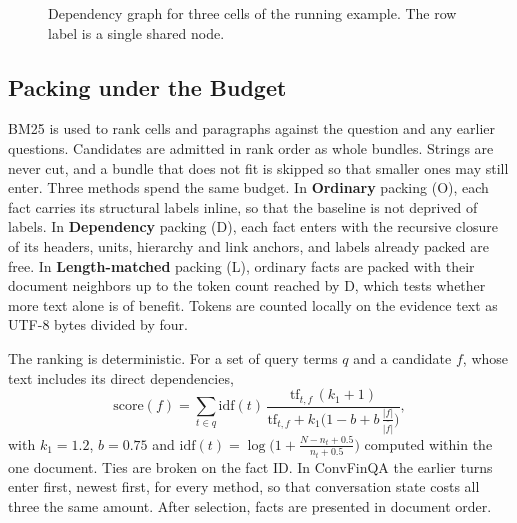\documentclass[11pt]{article}
\begin{document}
\begin{figure}[t]
\centering
{}
\caption{Dependency graph for three cells of the running example. The row label is a
single shared node.}
\label{fig:graph}
\end{figure}

\subsection{Packing under the Budget}
BM25 is used to rank cells and paragraphs against the question and any earlier
questions. Candidates are admitted in rank order as whole bundles. Strings are never
cut, and a bundle that does not fit is skipped so that smaller ones may still enter.
Three methods spend the same budget. In \textbf{Ordinary} packing (O), each fact carries
its structural labels inline, so that the baseline is not deprived of labels. In
\textbf{Dependency} packing (D), each fact enters with the recursive closure of its
headers, units, hierarchy and link anchors, and labels already packed are free. In
\textbf{Length-matched} packing (L), ordinary facts are packed with their document
neighbors up to the token count reached by D, which tests whether more text alone is
of benefit. Tokens are counted locally on the evidence text as UTF-8 bytes divided by
four.

The ranking is deterministic. For a set of query terms $q$ and a candidate $f$, whose
text includes its direct dependencies,
\begin{equation}
\mathrm{score}(f)=\sum_{t\in q}\mathrm{idf}(t)\,
\frac{\mathrm{tf}_{t,f}\,(k_1+1)}{\mathrm{tf}_{t,f}+k_1\bigl(1-b+b\,\frac{|f|}{\overline{|f|}}\bigr)},
\end{equation}
with $k_1=1.2$, $b=0.75$ and $\mathrm{idf}(t)=\log\bigl(1+\frac{N-n_t+0.5}{n_t+0.5}\bigr)$
computed within the one document. Ties are broken on the fact ID. In ConvFinQA the
earlier turns enter first, newest first, for every method, so that conversation state
costs all three the same amount. After selection, facts are presented in document order.
\end{document}
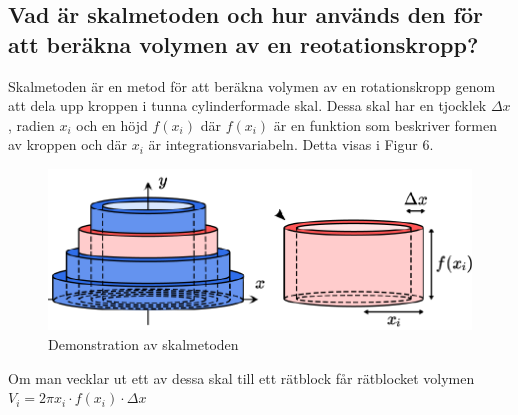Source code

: \documentclass[12pt]{article}
\begin{document}
\subsection*{Vad är skalmetoden och hur används den för att beräkna volymen av en reotationskropp?}
Skalmetoden är en metod för att beräkna volymen av en rotationskropp genom att dela upp kroppen i tunna cylinderformade skal. Dessa skal har en tjocklek $\Delta x$, radien $x_i$ och en höjd $f(x_i)$ där $f(x_i)$ är en funktion som beskriver formen av kroppen och där $x_i$ är integrationsvariabeln. Detta visas i Figur 6.
\begin{figure}[H]
    \centering
    \renewcommand{\thefigure}{6}
    \includegraphics[width=\textwidth]{figur6.png}
    \caption{Demonstration av skalmetoden}
\end{figure}
Om man vecklar ut ett av dessa skal till ett rätblock får rätblocket volymen $V_i=2\pi x_i\cdot f(x_i)\cdot \Delta x$ 
\end{document}
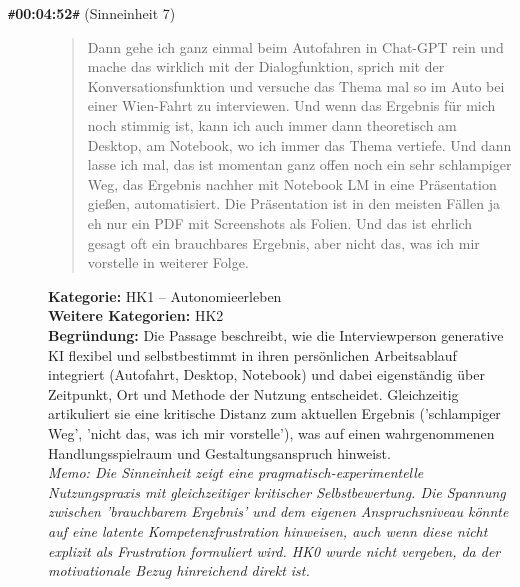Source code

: \begin{description}
  \item[\texttt{\#}\textbf{00:04:52}\texttt{\#} (Sinneinheit 7)]
  \begin{quote}
  Dann gehe ich ganz einmal beim Autofahren in Chat-GPT rein und mache das wirklich mit der Dialogfunktion, sprich mit der Konversationsfunktion und versuche das Thema mal so im Auto bei einer Wien-Fahrt zu interviewen. Und wenn das Ergebnis für mich noch stimmig ist, kann ich auch immer dann theoretisch am Desktop, am Notebook, wo ich immer das Thema vertiefe. Und dann lasse ich mal, das ist momentan ganz offen noch ein sehr schlampiger Weg, das Ergebnis nachher mit Notebook LM in eine Präsentation gießen, automatisiert. Die Präsentation ist in den meisten Fällen ja eh nur ein PDF mit Screenshots als Folien. Und das ist ehrlich gesagt oft ein brauchbares Ergebnis, aber nicht das, was ich mir vorstelle in weiterer Folge.
  \end{quote}
  \textbf{Kategorie:} HK1 -- Autonomieerleben\\
  \textbf{Weitere Kategorien:} HK2\\
  \textbf{Begr\"undung:} Die Passage beschreibt, wie die Interviewperson generative KI flexibel und selbstbestimmt in ihren persönlichen Arbeitsablauf integriert (Autofahrt, Desktop, Notebook) und dabei eigenständig über Zeitpunkt, Ort und Methode der Nutzung entscheidet. Gleichzeitig artikuliert sie eine kritische Distanz zum aktuellen Ergebnis ('schlampiger Weg', 'nicht das, was ich mir vorstelle'), was auf einen wahrgenommenen Handlungsspielraum und Gestaltungsanspruch hinweist.
  \\\textit{Memo: Die Sinneinheit zeigt eine pragmatisch-experimentelle Nutzungspraxis mit gleichzeitiger kritischer Selbstbewertung. Die Spannung zwischen 'brauchbarem Ergebnis' und dem eigenen Anspruchsniveau könnte auf eine latente Kompetenzfrustration hinweisen, auch wenn diese nicht explizit als Frustration formuliert wird. HK0 wurde nicht vergeben, da der motivationale Bezug hinreichend direkt ist.}
\end{description}
\medskip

PROBLEM DESCRIPTION: Filter the records for the word "bigr" and show every line that has it.

SOLUTION BELOW:
\frac{\mathrm{tf}_{t,f}\,(k_1+1)}{\mathrm{tf}_{t,f}+k_1\bigl(1-b+b\,\frac{|f|}{\overline{|f|}}\bigr)},
with $k_1=1.2$, $b=0.75$ and $\mathrm{idf}(t)=\log\bigl(1+\frac{N-n_t+0.5}{n_t+0.5}\bigr)$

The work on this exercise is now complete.